Lola Navarro aboga por «la transformación» de Arganzuela de área industrial a un distrito cultural y habitado.



La concejala presidenta de Arganzuela, Lola Navarro

– CANAL 33

MADRID, 19 Mar. (EUROPA PRESS) –

La concejala presidenta de Arganzuela, Lola Navarro, ha destacado la «transformación» que ha experimentado el distrito, pasando de ser una gran área industrial a convertirse en una «zona residencial, con bares, gimnasios, espacios de ocio y servicios», con una profunda transformación en sus siete barrios.

En una entrevista reciente en Canal 33 TV de Madrid, Navarro aseguró que este cambio ha sido evidente durante los últimos 25 años, «de manera palpable, clara y reconocida». Así, mencionó que el espacio industrial dio paso a zonas residenciales, citando el antiguo Matadero, el mercado de frutas y verduras, así como las vías del tren que solían recorrer el distrito.
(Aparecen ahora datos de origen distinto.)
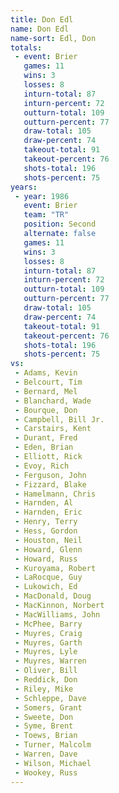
 ```yaml
---
title: Don Edl
name: Don Edl
name-sort: Edl, Don
totals:
 - event: Brier
   games: 11
   wins: 3
   losses: 8
   inturn-total: 87
   inturn-percent: 72
   outturn-total: 109
   outturn-percent: 77
   draw-total: 105
   draw-percent: 74
   takeout-total: 91
   takeout-percent: 76
   shots-total: 196
   shots-percent: 75
years:
 - year: 1986
   event: Brier
   team: "TR"
   position: Second
   alternate: false
   games: 11
   wins: 3
   losses: 8
   inturn-total: 87
   inturn-percent: 72
   outturn-total: 109
   outturn-percent: 77
   draw-total: 105
   draw-percent: 74
   takeout-total: 91
   takeout-percent: 76
   shots-total: 196
   shots-percent: 75
vs:
 - Adams, Kevin
 - Belcourt, Tim
 - Bernard, Mel
 - Blanchard, Wade
 - Bourque, Don
 - Campbell, Bill Jr.
 - Carstairs, Kent
 - Durant, Fred
 - Eden, Brian
 - Elliott, Rick
 - Evoy, Rich
 - Ferguson, John
 - Fizzard, Blake
 - Hamelmann, Chris
 - Harnden, Al
 - Harnden, Eric
 - Henry, Terry
 - Hess, Gordon
 - Houston, Neil
 - Howard, Glenn
 - Howard, Russ
 - Kuroyama, Robert
 - LaRocque, Guy
 - Lukowich, Ed
 - MacDonald, Doug
 - MacKinnon, Norbert
 - MacWilliams, John
 - McPhee, Barry
 - Muyres, Craig
 - Muyres, Garth
 - Muyres, Lyle
 - Muyres, Warren
 - Oliver, Bill
 - Reddick, Don
 - Riley, Mike
 - Schleppe, Dave
 - Somers, Grant
 - Sweete, Don
 - Syme, Brent
 - Toews, Brian
 - Turner, Malcolm
 - Warren, Dave
 - Wilson, Michael
 - Wookey, Russ
---
```


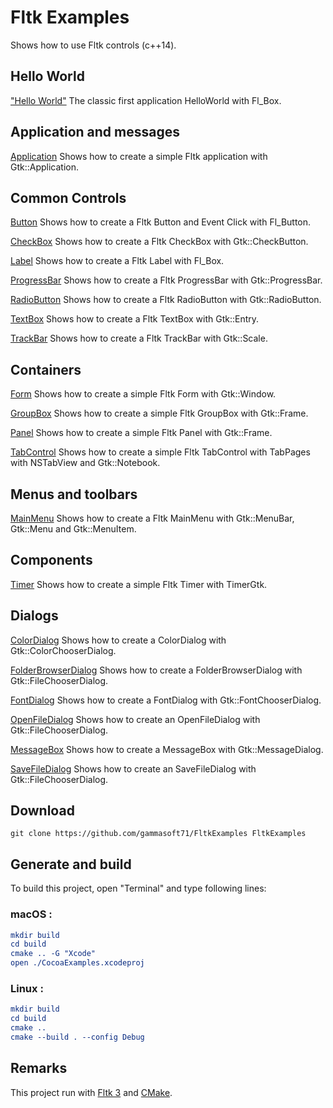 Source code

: 
# Fltk Examples

Shows how to use Fltk controls (c++14).

## Hello World

["Hello World"](src/HelloWorld) The classic first application HelloWorld with Fl_Box.

## Application and messages

[Application](src/Application) Shows how to create a simple Fltk application with Gtk::Application.

## Common Controls

[Button](src/Button) Shows how to create a Fltk Button and Event Click with Fl_Button.

[CheckBox](src/CheckBox) Shows how to create a Fltk CheckBox with Gtk::CheckButton.

[Label](src/Label) Shows how to create a Fltk Label with Fl_Box.

[ProgressBar](src/ProgressBar) Shows how to create a Fltk ProgressBar with Gtk::ProgressBar.

[RadioButton](src/RadioButton) Shows how to create a Fltk RadioButton with Gtk::RadioButton.

[TextBox](src/TextBox) Shows how to create a Fltk TextBox with Gtk::Entry.

[TrackBar](src/TrackBar) Shows how to create a Fltk TrackBar with Gtk::Scale.

## Containers

[Form](src/Form) Shows how to create a simple Fltk Form with Gtk::Window.

[GroupBox](src/GroupBox) Shows how to create a simple Fltk GroupBox with Gtk::Frame.

[Panel](src/Panel) Shows how to create a simple Fltk Panel with Gtk::Frame.

[TabControl](src/TabControl) Shows how to create a simple Fltk TabControl with TabPages with NSTabView and Gtk::Notebook.

## Menus and toolbars

[MainMenu](src/MainMenu) Shows how to create a Fltk MainMenu with Gtk::MenuBar, Gtk::Menu and Gtk::MenuItem.

## Components

[Timer](src/Timer) Shows how to create a simple Fltk Timer with TimerGtk.

## Dialogs

[ColorDialog](src/ColorDialog) Shows how to create a ColorDialog with Gtk::ColorChooserDialog.

[FolderBrowserDialog](src/FolderBrowserDialog) Shows how to create a FolderBrowserDialog with Gtk::FileChooserDialog.

[FontDialog](src/FontDialog) Shows how to create a FontDialog with Gtk::FontChooserDialog.

[OpenFileDialog](src/OpenFileDialog) Shows how to create an OpenFileDialog with Gtk::FileChooserDialog.

[MessageBox](src/MessageBox) Shows how to create a MessageBox with Gtk::MessageDialog.

[SaveFileDialog](src/SaveFileDialog) Shows how to create an SaveFileDialog with Gtk::FileChooserDialog.

## Download

``` shell
git clone https://github.com/gammasoft71/FltkExamples FltkExamples
```

## Generate and build

To build this project, open "Terminal" and type following lines:

### macOS :

``` cmake
mkdir build
cd build
cmake .. -G "Xcode"
open ./CocoaExamples.xcodeproj
```


### Linux :

``` cmake
mkdir build
cd build
cmake .. 
cmake --build . --config Debug
```

## Remarks

This project run with [Fltk 3](https://www.Fltk.org) and [CMake](https://cmake.org).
La concejala indicó que la primera y más importante intervención fue la operación Pasillo Verde Ferroviario. Luego mencionó la llegada de Madrid Río, con el soterramiento de siete kilómetros de la M-30, describiendo este hecho como un «desarrollo espectacular».
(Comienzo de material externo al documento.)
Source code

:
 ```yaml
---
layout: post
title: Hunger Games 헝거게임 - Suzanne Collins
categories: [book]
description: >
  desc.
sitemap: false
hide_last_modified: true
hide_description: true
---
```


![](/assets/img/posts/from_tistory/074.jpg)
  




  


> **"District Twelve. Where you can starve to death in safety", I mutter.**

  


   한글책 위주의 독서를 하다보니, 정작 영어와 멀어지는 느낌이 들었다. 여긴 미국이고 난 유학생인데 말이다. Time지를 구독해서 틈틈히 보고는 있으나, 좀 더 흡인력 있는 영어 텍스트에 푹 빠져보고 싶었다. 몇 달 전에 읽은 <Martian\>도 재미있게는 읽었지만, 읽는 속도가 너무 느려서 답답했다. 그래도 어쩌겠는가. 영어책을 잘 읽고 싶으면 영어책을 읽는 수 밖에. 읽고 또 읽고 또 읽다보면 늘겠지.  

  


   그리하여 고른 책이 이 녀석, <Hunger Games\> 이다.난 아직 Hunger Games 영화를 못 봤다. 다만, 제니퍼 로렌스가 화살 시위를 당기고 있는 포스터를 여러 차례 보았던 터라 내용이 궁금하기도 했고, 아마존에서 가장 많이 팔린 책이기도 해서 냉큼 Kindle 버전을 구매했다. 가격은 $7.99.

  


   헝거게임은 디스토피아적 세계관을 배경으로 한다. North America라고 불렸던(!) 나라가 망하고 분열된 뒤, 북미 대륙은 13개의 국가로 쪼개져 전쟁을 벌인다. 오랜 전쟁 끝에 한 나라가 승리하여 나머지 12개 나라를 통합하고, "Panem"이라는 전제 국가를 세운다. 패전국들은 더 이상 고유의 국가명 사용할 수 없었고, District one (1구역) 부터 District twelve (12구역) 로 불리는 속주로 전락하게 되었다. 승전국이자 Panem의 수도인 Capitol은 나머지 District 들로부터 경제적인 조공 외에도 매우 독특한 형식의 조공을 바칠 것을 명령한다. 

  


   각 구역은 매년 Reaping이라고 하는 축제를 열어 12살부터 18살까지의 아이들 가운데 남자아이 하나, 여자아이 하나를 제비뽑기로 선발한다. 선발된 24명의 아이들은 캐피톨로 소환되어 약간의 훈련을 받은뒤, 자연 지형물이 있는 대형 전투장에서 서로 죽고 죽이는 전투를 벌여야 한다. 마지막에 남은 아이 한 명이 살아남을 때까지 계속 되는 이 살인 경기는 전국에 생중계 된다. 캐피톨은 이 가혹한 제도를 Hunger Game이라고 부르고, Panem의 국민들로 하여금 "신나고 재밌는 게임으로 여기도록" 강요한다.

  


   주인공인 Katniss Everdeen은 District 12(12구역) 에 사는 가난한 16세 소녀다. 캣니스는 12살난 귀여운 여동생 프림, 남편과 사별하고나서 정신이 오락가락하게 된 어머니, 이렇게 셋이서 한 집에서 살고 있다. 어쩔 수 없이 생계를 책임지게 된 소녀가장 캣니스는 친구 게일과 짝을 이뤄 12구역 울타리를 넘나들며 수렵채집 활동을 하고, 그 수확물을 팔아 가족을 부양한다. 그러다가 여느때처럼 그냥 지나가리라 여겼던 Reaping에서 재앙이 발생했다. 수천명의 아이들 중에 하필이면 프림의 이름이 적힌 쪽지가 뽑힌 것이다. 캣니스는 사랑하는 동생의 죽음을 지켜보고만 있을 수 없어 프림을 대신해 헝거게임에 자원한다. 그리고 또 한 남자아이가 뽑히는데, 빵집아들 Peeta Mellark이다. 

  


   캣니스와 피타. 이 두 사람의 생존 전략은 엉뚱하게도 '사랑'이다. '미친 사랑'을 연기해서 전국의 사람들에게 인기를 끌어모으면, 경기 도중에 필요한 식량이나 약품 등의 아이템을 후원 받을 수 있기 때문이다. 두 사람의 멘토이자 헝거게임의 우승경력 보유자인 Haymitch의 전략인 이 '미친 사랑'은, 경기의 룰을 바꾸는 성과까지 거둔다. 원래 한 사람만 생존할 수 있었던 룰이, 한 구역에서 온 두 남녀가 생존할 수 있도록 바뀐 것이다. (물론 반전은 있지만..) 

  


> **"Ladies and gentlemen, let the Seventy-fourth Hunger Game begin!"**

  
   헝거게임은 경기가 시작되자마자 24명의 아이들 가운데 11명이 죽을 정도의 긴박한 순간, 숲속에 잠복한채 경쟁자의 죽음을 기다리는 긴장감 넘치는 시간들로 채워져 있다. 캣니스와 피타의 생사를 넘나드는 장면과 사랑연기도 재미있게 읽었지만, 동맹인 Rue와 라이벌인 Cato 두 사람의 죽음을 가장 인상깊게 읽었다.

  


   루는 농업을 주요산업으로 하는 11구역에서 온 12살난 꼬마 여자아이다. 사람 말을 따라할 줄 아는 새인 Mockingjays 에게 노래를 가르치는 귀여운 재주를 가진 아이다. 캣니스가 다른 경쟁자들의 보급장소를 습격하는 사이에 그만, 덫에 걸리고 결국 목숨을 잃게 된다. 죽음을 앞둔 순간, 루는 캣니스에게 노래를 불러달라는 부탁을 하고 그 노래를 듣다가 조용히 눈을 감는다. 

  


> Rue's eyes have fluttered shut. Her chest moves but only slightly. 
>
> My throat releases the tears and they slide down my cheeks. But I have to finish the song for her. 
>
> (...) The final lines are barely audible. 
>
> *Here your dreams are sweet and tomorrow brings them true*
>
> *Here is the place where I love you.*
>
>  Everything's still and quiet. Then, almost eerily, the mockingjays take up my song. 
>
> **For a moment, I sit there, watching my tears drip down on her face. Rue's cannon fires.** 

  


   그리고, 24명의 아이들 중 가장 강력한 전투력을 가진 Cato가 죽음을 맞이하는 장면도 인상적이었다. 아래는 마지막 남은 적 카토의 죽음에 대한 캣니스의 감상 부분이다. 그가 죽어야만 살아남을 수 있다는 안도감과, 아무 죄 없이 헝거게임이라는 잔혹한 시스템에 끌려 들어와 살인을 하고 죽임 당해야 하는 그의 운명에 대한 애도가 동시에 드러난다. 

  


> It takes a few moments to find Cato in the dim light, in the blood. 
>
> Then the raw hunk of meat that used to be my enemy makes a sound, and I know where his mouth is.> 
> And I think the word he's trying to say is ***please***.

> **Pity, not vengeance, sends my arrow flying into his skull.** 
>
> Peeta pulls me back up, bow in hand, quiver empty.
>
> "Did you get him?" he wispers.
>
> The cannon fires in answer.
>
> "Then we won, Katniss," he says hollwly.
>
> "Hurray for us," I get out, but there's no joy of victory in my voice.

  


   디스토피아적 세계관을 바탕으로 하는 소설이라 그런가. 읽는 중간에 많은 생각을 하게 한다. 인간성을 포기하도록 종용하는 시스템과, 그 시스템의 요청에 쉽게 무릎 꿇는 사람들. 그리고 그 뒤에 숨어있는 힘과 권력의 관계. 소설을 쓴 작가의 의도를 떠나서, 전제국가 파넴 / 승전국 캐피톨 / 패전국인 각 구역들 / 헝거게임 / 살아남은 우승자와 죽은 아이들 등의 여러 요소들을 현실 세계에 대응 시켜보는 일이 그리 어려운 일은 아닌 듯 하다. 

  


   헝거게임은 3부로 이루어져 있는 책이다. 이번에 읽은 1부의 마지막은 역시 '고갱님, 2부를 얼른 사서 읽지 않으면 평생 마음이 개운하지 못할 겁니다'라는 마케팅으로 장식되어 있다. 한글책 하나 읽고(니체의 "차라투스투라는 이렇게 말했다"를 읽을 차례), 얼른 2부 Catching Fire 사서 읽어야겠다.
Además, ha resaltado que Arganzuela ha experimentado un crecimiento demográfico porque «es uno de los mejores distritos para vivir», señalando que actualmente cuenta con «dos desarrollos urbanísticos en expansión: Méndez Álvaro y la zona de Mahou Calderón, este último casi completado, lo que consolidará el distrito en su totalidad».

Entre los hitos de esta transformación, destacó «la rehabilitación de Matadero y el contar con el mayor contenedor cultural de Europa para la creación cultural». «Eso es un lujo, es para todo Madrid, pero ¿quién se beneficia más?, el vecino de Arganzuela», afirmó.

La concejala defendió que Arganzuela ha sabido «combinar modernidad y tradición, progreso y cultura», sintetizando esa identidad al afirmar que es «un distrito habitable y seguro».

REHABILITACIÓN DEL ANTIGUO MERCADO DE FRUTAS

Respecto a la inversión municipal destinada a la rehabilitación del antiguo mercado de frutas y verduras, recordó que Arganzuela «era la despensa de Madrid». Este mercado tiene 6.000 metros cuadrados, de los cuales 3.000 se destinarán a un gran contenedor para diversos servicios municipales, buscando así reducir alquileres que actualmente asume el Ayuntamiento en otras áreas de la ciudad, mientras que los otros 3.000 serán dotacionales para el distrito.

Cuando se le preguntó sobre las necesidades actuales del distrito, Navarro mencionó la reciente apertura de un centro para mayores, destacando que Arganzuela ya dispone de tres. Aunque enfatizó su compromiso con el deporte, también hizo referencia a equipamientos relacionados con bibliotecas y cultura, citando Casa del Reloj, El Águila o el Planetario.

Navarro también abordó el límite establecido para eventos en el Auditorio del Parque Enrique Tierno Galván, fijado en 7.488 personas, explicando que esta decisión responde a un decreto de 2024, apoyado en estudios y mediciones técnicas, que determinó que «solamente este auditorio es accesible para este tipo de acontecimientos, excluyendo las zonas verdes del parque». El fin es proteger el parque y equilibrar el ocio familiar con el descanso de los vecinos.

CENTRO INTERGENERACIONAL OUKA LEELE

Otro proyecto destacado fue el Centro Intergeneracional Ouka Leele. La concejala explicó que se firmó un acuerdo con José Fernández, delegado de Políticas Sociales, Familia e Igualdad, y con la Universidad de Granada, donde existe «la única cátedra intergeneracional en España». «Probablemente somos el primer centro intergeneracional de Madrid y uno de estos rasgos en toda España», afirmó.

En este marco, defendió la importancia de abordar fenómenos como la soledad no deseada que enfrentan muchos mayores y las dificultades de acceso a la vivienda por parte de los jóvenes, impulsando la relación entre estas generaciones. «No hay nada más hermoso que la relación entre un nieto y su abuelo o abuela», comentó Navarro.

Como ejemplo, mencionó un taller de robótica intergeneracional en el Centro Ouka Leele, donde «personas mayores y jóvenes se unen para desarrollar ese taller de robótica, que es maravilloso», una iniciativa que, según detalló, se ha logrado con fondos europeos solicitados de manera oportuna.